Source texts of formatted documents
Start of Block

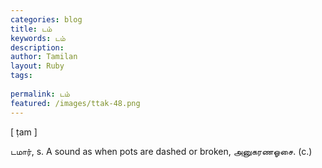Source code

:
 ```yaml
---
categories: blog
title: டம்
keywords: டம்
description: 
author: Tamilan
layout: Ruby
tags: 
 
permalink: டம்
featured: /images/ttak-48.png
---
```

  
[ ṭam ]  
  
டமார், s. A sound as when pots are dashed or broken, அனுகரணஓசை. (c.)
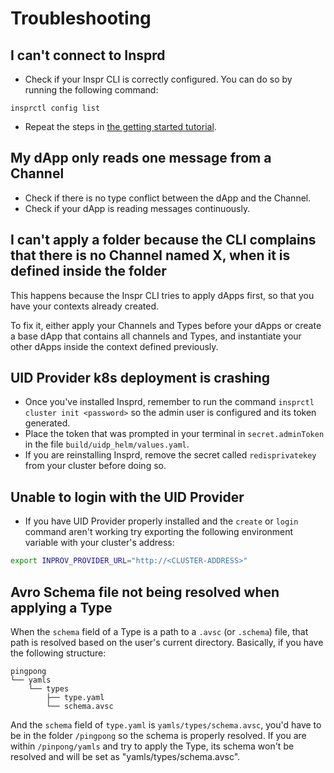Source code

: # Troubleshooting

## I can't connect to Insprd
- Check if your Inspr CLI is correctly configured. You can do so by running the following command:
```
insprctl config list
```
- Repeat the steps in [the getting started tutorial](readme.md).

## My dApp only reads one message from a Channel
- Check if there is no type conflict between the dApp and the Channel.
- Check if your dApp is reading messages continuously.

## I can't apply a folder because the CLI complains that there is no Channel named X, when it is defined inside the folder  
This happens because the Inspr CLI tries to apply dApps first, so that you have your contexts already created.

To fix it, either apply your Channels and Types before your dApps or create a base dApp that contains all channels and Types, and instantiate your other dApps inside the context defined previously.

## UID Provider k8s deployment is crashing
- Once you've installed Insprd, remember to run the command `insprctl cluster init <password>` so the admin user is configured and its token generated.
- Place the token that was prompted in your terminal in `secret.adminToken` in the file `build/uidp_helm/values.yaml`.
- If you are reinstalling Insprd, remove the secret called `redisprivatekey` from your cluster before doing so.

## Unable to login with the UID Provider
- If you have UID Provider properly installed and the `create` or `login` command aren't working try exporting the following environment variable with your cluster's address:
```zsh
export INPROV_PROVIDER_URL="http://<CLUSTER-ADDRESS>"
```

## Avro Schema file not being resolved when applying a Type
When the `schema` field of a Type is a path to a `.avsc` (or `.schema`) file, that path is resolved based on the user's current directory. Basically, if you have the following structure:
```
pingpong
└── yamls
    └── types
        ├── type.yaml
        └── schema.avsc
```
And the `schema` field of `type.yaml` is `yamls/types/schema.avsc`, you'd have to be in the folder `/pingpong` so the schema is properly resolved. If you are within `/pinpong/yamls` and try to apply the Type, its schema won't be resolved and will be set as "yamls/types/schema.avsc".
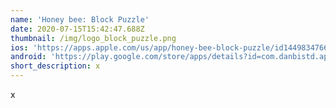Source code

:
 ```yaml
---
name: 'Honey bee: Block Puzzle'
date: 2020-07-15T15:42:47.688Z
thumbnail: /img/logo_block_puzzle.png
ios: 'https://apps.apple.com/us/app/honey-bee-block-puzzle/id1449834766'
android: 'https://play.google.com/store/apps/details?id=com.danbistd.apps.blockpuzzle'
short_description: x
---
```

x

End of Block

Copy out each line of the records where the string "defined" appears.

# ANSWER TO THE PROBLEM
## I can't apply a folder because the CLI complains that there is no Channel named X, when it is defined inside the folder  
To fix it, either apply your Channels and Types before your dApps or create a base dApp that contains all channels and Types, and instantiate your other dApps inside the context defined previously.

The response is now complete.